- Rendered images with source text
--- START ---

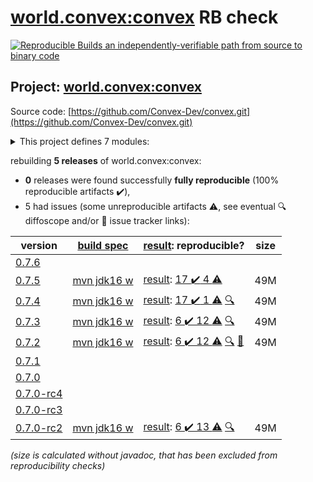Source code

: [world.convex:convex](https://search.maven.org/artifact/world.convex/convex/) RB check
=======

[![Reproducible Builds](https://reproducible-builds.org/images/logos/rb.svg) an independently-verifiable path from source to binary code](https://reproducible-builds.org/)

## Project: [world.convex:convex](https://search.maven.org/artifact/world.convex/convex/)

Source code: [https://github.com/Convex-Dev/convex.git](https://github.com/Convex-Dev/convex.git)

<details><summary>This project defines 7 modules:</summary>

* [world.convex:convex](https://search.maven.org/artifact/world.convex/convex/)
* [world.convex:convex-benchmarks](https://search.maven.org/artifact/world.convex/convex-benchmarks/)
* [world.convex:convex-cli](https://search.maven.org/artifact/world.convex/convex-cli/)
* [world.convex:convex-core](https://search.maven.org/artifact/world.convex/convex-core/)
* [world.convex:convex-gui](https://search.maven.org/artifact/world.convex/convex-gui/)
* [world.convex:convex-java](https://search.maven.org/artifact/world.convex/convex-java/)
* [world.convex:convex-peer](https://search.maven.org/artifact/world.convex/convex-peer/)
</details>

rebuilding **5 releases** of world.convex:convex:
- **0** releases were found successfully **fully reproducible** (100% reproducible artifacts :heavy_check_mark:),
- 5 had issues (some unreproducible artifacts :warning:, see eventual :mag: diffoscope and/or :memo: issue tracker links):

| version | [build spec](/BUILDSPEC.md) | [result](https://reproducible-builds.org/docs/jvm/): reproducible? | size |
| -- | --------- | ------ | -- |
| [0.7.6](https://search.maven.org/artifact/world.convex/convex/0.7.6/pom) | | | |
| [0.7.5](https://search.maven.org/artifact/world.convex/convex/0.7.5/pom) | [mvn jdk16 w](convex-0.7.5.buildspec) | [result](convex-0.7.5.buildinfo): [17 :heavy_check_mark:  4 :warning:](convex-0.7.5.buildcompare) | 49M |
| [0.7.4](https://search.maven.org/artifact/world.convex/convex/0.7.4/pom) | [mvn jdk16 w](convex-0.7.4.buildspec) | [result](convex-0.7.4.buildinfo): [17 :heavy_check_mark:  1 :warning:](convex-0.7.4.buildcompare) [:mag:](convex-0.7.4.diffoscope) | 49M |
| [0.7.3](https://search.maven.org/artifact/world.convex/convex/0.7.3/pom) | [mvn jdk16 w](convex-0.7.3.buildspec) | [result](convex-0.7.3.buildinfo): [6 :heavy_check_mark:  12 :warning:](convex-0.7.3.buildcompare) [:mag:](convex-0.7.3.diffoscope) | 49M |
| [0.7.2](https://search.maven.org/artifact/world.convex/convex/0.7.2/pom) | [mvn jdk16 w](convex-0.7.2.buildspec) | [result](convex-0.7.2.buildinfo): [6 :heavy_check_mark:  12 :warning:](convex-0.7.2.buildcompare) [:mag:](convex-0.7.2.diffoscope) [:memo:](https://github.com/Convex-Dev/convex/pull/348) | 49M |
| [0.7.1](https://search.maven.org/artifact/world.convex/convex/0.7.1/pom) | | | |
| [0.7.0](https://search.maven.org/artifact/world.convex/convex/0.7.0/pom) | | | |
| [0.7.0-rc4](https://search.maven.org/artifact/world.convex/convex/0.7.0-rc4/pom) | | | |
| [0.7.0-rc3](https://search.maven.org/artifact/world.convex/convex/0.7.0-rc3/pom) | | | |
| [0.7.0-rc2](https://search.maven.org/artifact/world.convex/convex/0.7.0-rc2/pom) | [mvn jdk16 w](convex-0.7.0-rc2.buildspec) | [result](convex-0.7.0-rc2.buildinfo): [6 :heavy_check_mark:  13 :warning:](convex-0.7.0-rc2.buildcompare) [:mag:](convex-0.7.0-rc2.diffoscope) | 49M |

<i>(size is calculated without javadoc, that has been excluded from reproducibility checks)</i>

--- END ---

Look through the records and copy down every line that holds "artifacts".

- **0** releases were found successfully **fully reproducible** (100% reproducible artifacts :heavy_check_mark:),
- 5 had issues (some unreproducible artifacts :warning:, see eventual :mag: diffoscope and/or :memo: issue tracker links):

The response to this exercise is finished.